> Work instruction
A faithful copy of the entries, without any pictures, is what is needed here.

> Stored data
——

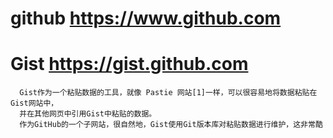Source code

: # github https://www.github.com

# Gist  https://gist.github.com
      Gist作为一个粘贴数据的工具，就像 Pastie 网站[1]一样，可以很容易地将数据粘贴在Gist网站中，
      并在其他网页中引用Gist中粘贴的数据。
      作为GitHub的一个子网站，很自然地，Gist使用Git版本库对粘贴数据进行维护，这非常酷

——

> Answer section
Source code

: # github https://www.github.com

# Gist  https://gist.github.com
      Gist作为一个粘贴数据的工具，就像 Pastie 网站[1]一样，可以很容易地将数据粘贴在Gist网站中，
      并在其他网页中引用Gist中粘贴的数据。
      作为GitHub的一个子网站，很自然地，Gist使用Git版本库对粘贴数据进行维护，这非常酷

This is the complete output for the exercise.